#### [Your goal]
Return the records below in full. Keep every word exact and skip the images.
# # # #
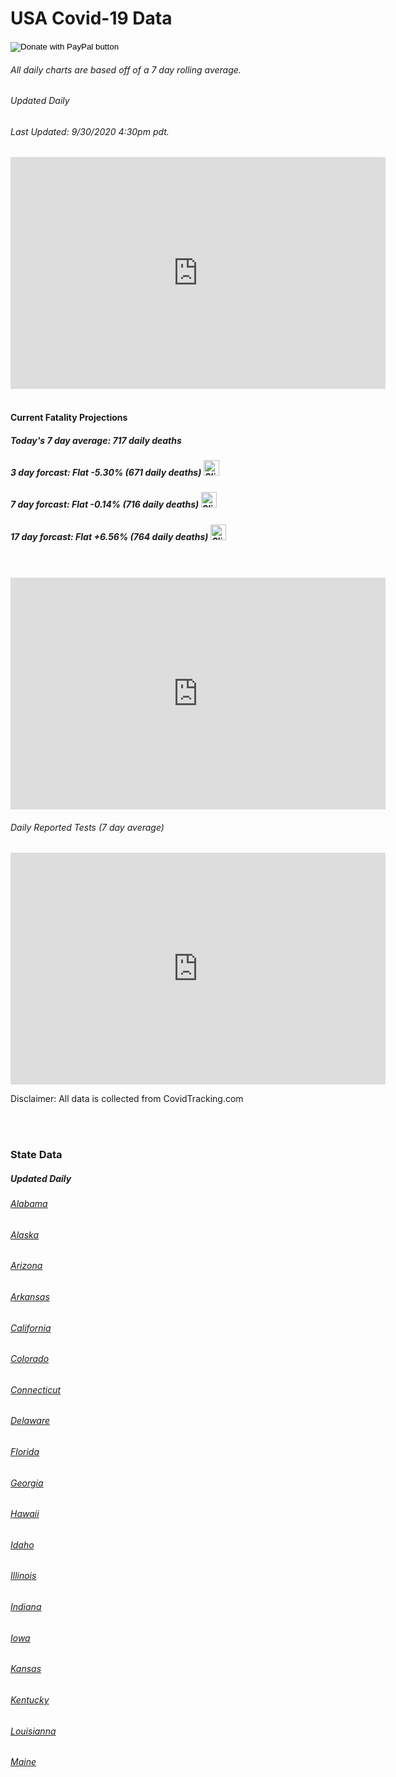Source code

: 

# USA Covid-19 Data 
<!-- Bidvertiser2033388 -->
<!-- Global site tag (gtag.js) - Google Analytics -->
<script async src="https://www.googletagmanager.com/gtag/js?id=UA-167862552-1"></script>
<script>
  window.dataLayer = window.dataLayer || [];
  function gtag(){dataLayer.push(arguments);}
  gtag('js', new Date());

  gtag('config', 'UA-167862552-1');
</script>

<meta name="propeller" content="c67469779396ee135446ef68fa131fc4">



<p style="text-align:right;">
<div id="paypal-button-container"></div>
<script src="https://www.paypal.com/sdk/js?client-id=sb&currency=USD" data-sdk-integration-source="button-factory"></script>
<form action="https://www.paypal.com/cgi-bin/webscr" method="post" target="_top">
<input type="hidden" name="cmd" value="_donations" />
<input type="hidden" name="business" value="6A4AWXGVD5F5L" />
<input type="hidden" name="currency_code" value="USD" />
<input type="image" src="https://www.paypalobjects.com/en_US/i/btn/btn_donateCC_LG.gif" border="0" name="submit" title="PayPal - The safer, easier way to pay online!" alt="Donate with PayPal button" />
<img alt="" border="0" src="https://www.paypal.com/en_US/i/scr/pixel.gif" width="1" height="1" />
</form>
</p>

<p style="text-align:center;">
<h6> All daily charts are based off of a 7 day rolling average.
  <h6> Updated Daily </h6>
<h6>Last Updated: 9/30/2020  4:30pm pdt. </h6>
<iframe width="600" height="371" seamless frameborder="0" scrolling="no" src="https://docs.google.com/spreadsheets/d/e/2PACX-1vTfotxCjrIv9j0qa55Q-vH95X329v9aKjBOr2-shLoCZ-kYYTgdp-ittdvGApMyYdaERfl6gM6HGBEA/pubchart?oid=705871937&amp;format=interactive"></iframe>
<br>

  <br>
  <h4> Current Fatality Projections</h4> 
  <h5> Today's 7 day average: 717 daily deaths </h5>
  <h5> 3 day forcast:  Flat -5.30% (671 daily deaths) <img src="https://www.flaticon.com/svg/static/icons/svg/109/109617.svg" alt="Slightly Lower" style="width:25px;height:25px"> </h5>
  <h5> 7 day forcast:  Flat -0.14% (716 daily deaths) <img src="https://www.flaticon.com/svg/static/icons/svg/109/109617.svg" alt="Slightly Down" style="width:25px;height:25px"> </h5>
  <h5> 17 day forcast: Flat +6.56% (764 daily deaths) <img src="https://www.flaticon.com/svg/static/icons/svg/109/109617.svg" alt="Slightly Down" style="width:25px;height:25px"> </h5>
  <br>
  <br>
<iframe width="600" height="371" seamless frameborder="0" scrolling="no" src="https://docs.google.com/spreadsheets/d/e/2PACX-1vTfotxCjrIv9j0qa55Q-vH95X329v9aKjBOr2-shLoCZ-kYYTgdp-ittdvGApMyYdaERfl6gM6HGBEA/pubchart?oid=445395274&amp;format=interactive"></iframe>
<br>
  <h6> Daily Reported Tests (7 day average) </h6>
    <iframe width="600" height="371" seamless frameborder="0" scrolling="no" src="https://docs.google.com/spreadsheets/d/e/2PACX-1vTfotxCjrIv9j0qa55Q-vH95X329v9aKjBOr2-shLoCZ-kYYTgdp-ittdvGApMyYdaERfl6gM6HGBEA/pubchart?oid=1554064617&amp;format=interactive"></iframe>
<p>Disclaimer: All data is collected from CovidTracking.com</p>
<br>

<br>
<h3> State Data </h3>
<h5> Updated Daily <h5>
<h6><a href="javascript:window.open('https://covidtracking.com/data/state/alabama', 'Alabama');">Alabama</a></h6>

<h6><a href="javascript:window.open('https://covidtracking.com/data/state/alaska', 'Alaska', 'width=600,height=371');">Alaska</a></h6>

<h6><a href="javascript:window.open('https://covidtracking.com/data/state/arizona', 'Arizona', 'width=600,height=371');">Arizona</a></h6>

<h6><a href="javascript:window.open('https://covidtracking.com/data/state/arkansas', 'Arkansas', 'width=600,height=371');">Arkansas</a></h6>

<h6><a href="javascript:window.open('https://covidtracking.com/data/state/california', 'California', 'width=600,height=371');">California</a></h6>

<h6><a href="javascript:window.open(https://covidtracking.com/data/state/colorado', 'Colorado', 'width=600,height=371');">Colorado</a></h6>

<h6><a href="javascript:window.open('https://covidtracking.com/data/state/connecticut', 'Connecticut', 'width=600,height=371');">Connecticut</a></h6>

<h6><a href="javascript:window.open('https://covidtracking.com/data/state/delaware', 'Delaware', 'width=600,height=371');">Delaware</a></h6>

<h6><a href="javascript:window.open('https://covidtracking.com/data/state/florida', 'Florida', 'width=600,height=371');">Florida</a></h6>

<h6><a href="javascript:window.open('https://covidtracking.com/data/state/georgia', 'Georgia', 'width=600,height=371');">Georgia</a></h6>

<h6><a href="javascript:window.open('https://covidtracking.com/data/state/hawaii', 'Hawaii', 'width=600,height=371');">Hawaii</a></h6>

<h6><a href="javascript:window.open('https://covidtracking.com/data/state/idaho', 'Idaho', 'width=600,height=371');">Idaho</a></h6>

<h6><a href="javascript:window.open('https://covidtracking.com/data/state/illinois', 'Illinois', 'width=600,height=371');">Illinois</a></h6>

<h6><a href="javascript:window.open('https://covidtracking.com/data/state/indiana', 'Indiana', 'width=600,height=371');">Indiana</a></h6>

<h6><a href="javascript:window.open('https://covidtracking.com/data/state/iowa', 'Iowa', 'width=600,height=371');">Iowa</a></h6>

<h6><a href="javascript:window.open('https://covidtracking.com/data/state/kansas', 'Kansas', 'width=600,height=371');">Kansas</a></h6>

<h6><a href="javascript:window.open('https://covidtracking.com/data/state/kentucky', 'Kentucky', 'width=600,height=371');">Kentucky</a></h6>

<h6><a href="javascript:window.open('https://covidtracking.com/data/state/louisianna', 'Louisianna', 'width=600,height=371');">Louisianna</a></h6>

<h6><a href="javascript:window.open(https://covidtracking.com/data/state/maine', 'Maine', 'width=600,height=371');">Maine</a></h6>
# # # #
#### [Solution for this task]
Source code

: 

# USA Covid-19 Data 
<!-- Bidvertiser2033388 -->
<!-- Global site tag (gtag.js) - Google Analytics -->
<script async src="https://www.googletagmanager.com/gtag/js?id=UA-167862552-1"></script>
<script>
  window.dataLayer = window.dataLayer || [];
  function gtag(){dataLayer.push(arguments);}
  gtag('js', new Date());

  gtag('config', 'UA-167862552-1');
</script>

<meta name="propeller" content="c67469779396ee135446ef68fa131fc4">



<p style="text-align:right;">
<div id="paypal-button-container"></div>
<script src="https://www.paypal.com/sdk/js?client-id=sb&currency=USD" data-sdk-integration-source="button-factory"></script>
<form action="https://www.paypal.com/cgi-bin/webscr" method="post" target="_top">
<input type="hidden" name="cmd" value="_donations" />
<input type="hidden" name="business" value="6A4AWXGVD5F5L" />
<input type="hidden" name="currency_code" value="USD" />
<input type="image" src="https://www.paypalobjects.com/en_US/i/btn/btn_donateCC_LG.gif" border="0" name="submit" title="PayPal - The safer, easier way to pay online!" alt="Donate with PayPal button" />
<img alt="" border="0" src="https://www.paypal.com/en_US/i/scr/pixel.gif" width="1" height="1" />
</form>
</p>

<p style="text-align:center;">
<h6> All daily charts are based off of a 7 day rolling average.
  <h6> Updated Daily </h6>
<h6>Last Updated: 9/30/2020  4:30pm pdt. </h6>
<iframe width="600" height="371" seamless frameborder="0" scrolling="no" src="https://docs.google.com/spreadsheets/d/e/2PACX-1vTfotxCjrIv9j0qa55Q-vH95X329v9aKjBOr2-shLoCZ-kYYTgdp-ittdvGApMyYdaERfl6gM6HGBEA/pubchart?oid=705871937&amp;format=interactive"></iframe>
<br>

  <br>
  <h4> Current Fatality Projections</h4> 
  <h5> Today's 7 day average: 717 daily deaths </h5>
  <h5> 3 day forcast:  Flat -5.30% (671 daily deaths) <img src="https://www.flaticon.com/svg/static/icons/svg/109/109617.svg" alt="Slightly Lower" style="width:25px;height:25px"> </h5>
  <h5> 7 day forcast:  Flat -0.14% (716 daily deaths) <img src="https://www.flaticon.com/svg/static/icons/svg/109/109617.svg" alt="Slightly Down" style="width:25px;height:25px"> </h5>
  <h5> 17 day forcast: Flat +6.56% (764 daily deaths) <img src="https://www.flaticon.com/svg/static/icons/svg/109/109617.svg" alt="Slightly Down" style="width:25px;height:25px"> </h5>
  <br>
  <br>
<iframe width="600" height="371" seamless frameborder="0" scrolling="no" src="https://docs.google.com/spreadsheets/d/e/2PACX-1vTfotxCjrIv9j0qa55Q-vH95X329v9aKjBOr2-shLoCZ-kYYTgdp-ittdvGApMyYdaERfl6gM6HGBEA/pubchart?oid=445395274&amp;format=interactive"></iframe>
<br>
  <h6> Daily Reported Tests (7 day average) </h6>
    <iframe width="600" height="371" seamless frameborder="0" scrolling="no" src="https://docs.google.com/spreadsheets/d/e/2PACX-1vTfotxCjrIv9j0qa55Q-vH95X329v9aKjBOr2-shLoCZ-kYYTgdp-ittdvGApMyYdaERfl6gM6HGBEA/pubchart?oid=1554064617&amp;format=interactive"></iframe>
<p>Disclaimer: All data is collected from CovidTracking.com</p>
<br>

<br>
<h3> State Data </h3>
<h5> Updated Daily <h5>
<h6><a href="javascript:window.open('https://covidtracking.com/data/state/alabama', 'Alabama');">Alabama</a></h6>

<h6><a href="javascript:window.open('https://covidtracking.com/data/state/alaska', 'Alaska', 'width=600,height=371');">Alaska</a></h6>

<h6><a href="javascript:window.open('https://covidtracking.com/data/state/arizona', 'Arizona', 'width=600,height=371');">Arizona</a></h6>

<h6><a href="javascript:window.open('https://covidtracking.com/data/state/arkansas', 'Arkansas', 'width=600,height=371');">Arkansas</a></h6>

<h6><a href="javascript:window.open('https://covidtracking.com/data/state/california', 'California', 'width=600,height=371');">California</a></h6>

<h6><a href="javascript:window.open(https://covidtracking.com/data/state/colorado', 'Colorado', 'width=600,height=371');">Colorado</a></h6>

<h6><a href="javascript:window.open('https://covidtracking.com/data/state/connecticut', 'Connecticut', 'width=600,height=371');">Connecticut</a></h6>

<h6><a href="javascript:window.open('https://covidtracking.com/data/state/delaware', 'Delaware', 'width=600,height=371');">Delaware</a></h6>

<h6><a href="javascript:window.open('https://covidtracking.com/data/state/florida', 'Florida', 'width=600,height=371');">Florida</a></h6>

<h6><a href="javascript:window.open('https://covidtracking.com/data/state/georgia', 'Georgia', 'width=600,height=371');">Georgia</a></h6>

<h6><a href="javascript:window.open('https://covidtracking.com/data/state/hawaii', 'Hawaii', 'width=600,height=371');">Hawaii</a></h6>

<h6><a href="javascript:window.open('https://covidtracking.com/data/state/idaho', 'Idaho', 'width=600,height=371');">Idaho</a></h6>

<h6><a href="javascript:window.open('https://covidtracking.com/data/state/illinois', 'Illinois', 'width=600,height=371');">Illinois</a></h6>

<h6><a href="javascript:window.open('https://covidtracking.com/data/state/indiana', 'Indiana', 'width=600,height=371');">Indiana</a></h6>

<h6><a href="javascript:window.open('https://covidtracking.com/data/state/iowa', 'Iowa', 'width=600,height=371');">Iowa</a></h6>

<h6><a href="javascript:window.open('https://covidtracking.com/data/state/kansas', 'Kansas', 'width=600,height=371');">Kansas</a></h6>

<h6><a href="javascript:window.open('https://covidtracking.com/data/state/kentucky', 'Kentucky', 'width=600,height=371');">Kentucky</a></h6>

<h6><a href="javascript:window.open('https://covidtracking.com/data/state/louisianna', 'Louisianna', 'width=600,height=371');">Louisianna</a></h6>

<h6><a href="javascript:window.open(https://covidtracking.com/data/state/maine', 'Maine', 'width=600,height=371');">Maine</a></h6>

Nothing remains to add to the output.